Lacrimal Infections

At Idaho Eyelid and Facial Plastic Surgery, patients visit us with complains about swelling, pain, and tenderness of the inner eyelid. This can involve a number of conditions, including dacryoadenitis and canaliculitis. These frequently diagnosed conditions are described below, followed by more specific conditions and treatment paths.

Dacryoadenitis

Inflammation of the tear-producing lacrimal gland is called dacryoadenitis and may be caused by infections, autoimmune diseases, or other inflammatory conditions. It can result in swelling, pain, and redness around the outer part of the upper eyelid. Systemic diseases can cause dacryoadenitis. These include Sjogren’s, sarcoidosis, syphilis, tuberculosis, lymphoma, benign lymphoid hyperplasia, and zoster.

Canaliculitis

Canaliculitis is marked by inflammation of the lacrimal canaliculi, the eyelid channels draining tears into the tear sac. It is caused by bacterial, fungal or viral infections, or as a reaction to a foreign body such as a punctal plug. Symptoms include tearing, discharge, redness, and tenderness. It mostly impacts patients over the age of 50 years.

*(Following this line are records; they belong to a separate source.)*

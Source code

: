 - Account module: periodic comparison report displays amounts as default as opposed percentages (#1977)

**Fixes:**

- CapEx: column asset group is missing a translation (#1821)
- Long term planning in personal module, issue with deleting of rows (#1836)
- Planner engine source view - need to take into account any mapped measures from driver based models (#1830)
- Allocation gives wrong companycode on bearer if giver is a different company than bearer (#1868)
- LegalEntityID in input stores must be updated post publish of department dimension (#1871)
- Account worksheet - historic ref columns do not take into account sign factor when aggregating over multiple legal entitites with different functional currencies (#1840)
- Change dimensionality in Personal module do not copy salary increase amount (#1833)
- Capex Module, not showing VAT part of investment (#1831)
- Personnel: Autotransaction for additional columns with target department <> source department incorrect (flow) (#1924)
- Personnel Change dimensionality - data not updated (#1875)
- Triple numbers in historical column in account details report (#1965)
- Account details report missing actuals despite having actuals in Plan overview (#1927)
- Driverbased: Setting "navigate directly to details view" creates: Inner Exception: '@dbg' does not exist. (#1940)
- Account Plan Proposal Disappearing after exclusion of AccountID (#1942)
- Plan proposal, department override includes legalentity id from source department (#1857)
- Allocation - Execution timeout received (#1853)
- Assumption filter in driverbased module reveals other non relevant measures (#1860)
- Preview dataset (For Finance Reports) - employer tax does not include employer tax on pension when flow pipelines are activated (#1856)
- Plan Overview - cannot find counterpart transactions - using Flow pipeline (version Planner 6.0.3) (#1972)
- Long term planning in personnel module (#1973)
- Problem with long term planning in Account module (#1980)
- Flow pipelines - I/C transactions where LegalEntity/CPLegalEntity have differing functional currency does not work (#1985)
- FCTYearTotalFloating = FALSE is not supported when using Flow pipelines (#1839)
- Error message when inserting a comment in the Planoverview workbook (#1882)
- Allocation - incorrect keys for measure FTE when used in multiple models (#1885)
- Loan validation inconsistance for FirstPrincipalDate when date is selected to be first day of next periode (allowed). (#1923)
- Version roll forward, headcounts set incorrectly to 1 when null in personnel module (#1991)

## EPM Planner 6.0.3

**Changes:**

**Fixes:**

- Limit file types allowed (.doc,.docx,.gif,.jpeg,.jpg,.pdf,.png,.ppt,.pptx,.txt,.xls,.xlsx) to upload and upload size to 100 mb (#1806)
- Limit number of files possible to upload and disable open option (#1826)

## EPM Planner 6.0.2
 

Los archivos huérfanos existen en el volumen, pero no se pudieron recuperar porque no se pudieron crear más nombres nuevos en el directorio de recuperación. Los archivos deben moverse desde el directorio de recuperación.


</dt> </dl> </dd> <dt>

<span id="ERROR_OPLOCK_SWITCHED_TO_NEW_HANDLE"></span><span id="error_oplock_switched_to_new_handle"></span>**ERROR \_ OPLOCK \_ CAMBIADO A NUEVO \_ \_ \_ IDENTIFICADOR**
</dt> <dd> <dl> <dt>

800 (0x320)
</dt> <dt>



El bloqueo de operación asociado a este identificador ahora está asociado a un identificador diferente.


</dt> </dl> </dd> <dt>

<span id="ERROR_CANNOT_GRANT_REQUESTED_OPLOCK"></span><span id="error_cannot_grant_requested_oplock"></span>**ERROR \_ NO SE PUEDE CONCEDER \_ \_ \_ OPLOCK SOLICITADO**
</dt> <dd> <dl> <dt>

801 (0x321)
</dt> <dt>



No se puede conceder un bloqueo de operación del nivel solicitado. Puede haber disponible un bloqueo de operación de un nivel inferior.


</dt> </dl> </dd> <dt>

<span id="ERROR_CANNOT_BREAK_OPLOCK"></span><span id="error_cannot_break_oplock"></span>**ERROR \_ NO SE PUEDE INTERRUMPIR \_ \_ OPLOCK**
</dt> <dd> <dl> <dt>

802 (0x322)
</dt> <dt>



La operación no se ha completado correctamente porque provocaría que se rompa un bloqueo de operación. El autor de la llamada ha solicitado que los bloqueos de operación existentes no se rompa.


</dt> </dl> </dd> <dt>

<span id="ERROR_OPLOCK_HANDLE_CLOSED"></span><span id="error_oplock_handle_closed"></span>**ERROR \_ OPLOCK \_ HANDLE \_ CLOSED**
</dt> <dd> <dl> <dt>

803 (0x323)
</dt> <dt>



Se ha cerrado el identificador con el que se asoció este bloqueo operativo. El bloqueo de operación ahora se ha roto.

Pathophysiology of Canaliculitis

A common cause of canaliculitis is the bacteria Actinomyces Israelii; however, there are other causes such as aspergillus, Canada albicans and even herpes simplex/zoster virus. Infections form tiny stones rich in sulphur. The stones form little pockets unaffected by the antimicrobial properties of tears.

History and Examination

Patients complain of one eye being red and inflamed. The inner eye may present with a gooey discharge and the lacrimal punctum may appear swollen, inflamed, and tender. When applying pressure, the discharge is expressed through the punctum.

Diagnosis

Patient history and examination helps confirm diagnosis in most cases. Sulphur stones become apparent when a probe is passed through the lacrimal punctum. Discharge material may be sent to a laboratory to determine the type of infection impacting the canaliculus. This may reveal Actinomyces, aspergillus, or other bacteria.

Treatment

Warm compressions, massage, and antibiotic ointments may help the patient. If sterile solution and broad-spectrum antibiotics are ineffective, a straightforward surgical procedure can help clear the infection. This procedure is called a canaliculotomy and involves a small incision on the conjunctival aspect of the canaliculus. The sulphur stones are removed and antibiotics help clear any residual infection.

Conclusion

Canaliculitis is marked by mostly bacterial infections within the canaliculi. Symptoms include pain, swelling, tenderness of the inner canthus. Sulphur stones complicate matters. Treatments involves antibiotics, drainage, and potentially surgical clearance.

Dacryocystitis

Dacryocystitis involves the inflammation of the tear-producing lacrimal gland. Tearing from a nasolacrimal duct obstruction results in redness, discharge, and/or tenderness. Subsequent infection may cause painful swelling in the inner eyelid. In more severe cases, a surgical procedure called a dacryocystorhinostomy (DCR) may be performed. Surgical obstruction removal is performed by creating a new tear duct. Silicone tubes may be inserted to keep the new tear duct open while healing occurs.

Acute Dacryocystitis

Acute dacryocystitis involves the sudden onset of inflammation/infection caused by a nasolacrimal duct obstruction, blocking drainage from the lacrimal sac to the nose. Secondary infections can be caused by chronic tear stasis. Swelling below the medial canthal tendon is possible. Treatment involves warm compresses, topical and oral antibiotics, and drainage. Potential complications include mucocele, chronic conjunctivitis, and/or orbital cellulitis. Many patients require a DCR after acute dacryocystitis subsides.

Chronic Dacryocystitis

Chronic dacryocystitis is a longer-lasting inflammation/infection marked by the buildup of both tears and bacteria. It also involves nasolacrimal duct obstruction. Probing and irrigating the system can yield good results, but treatment usually requires a DCR.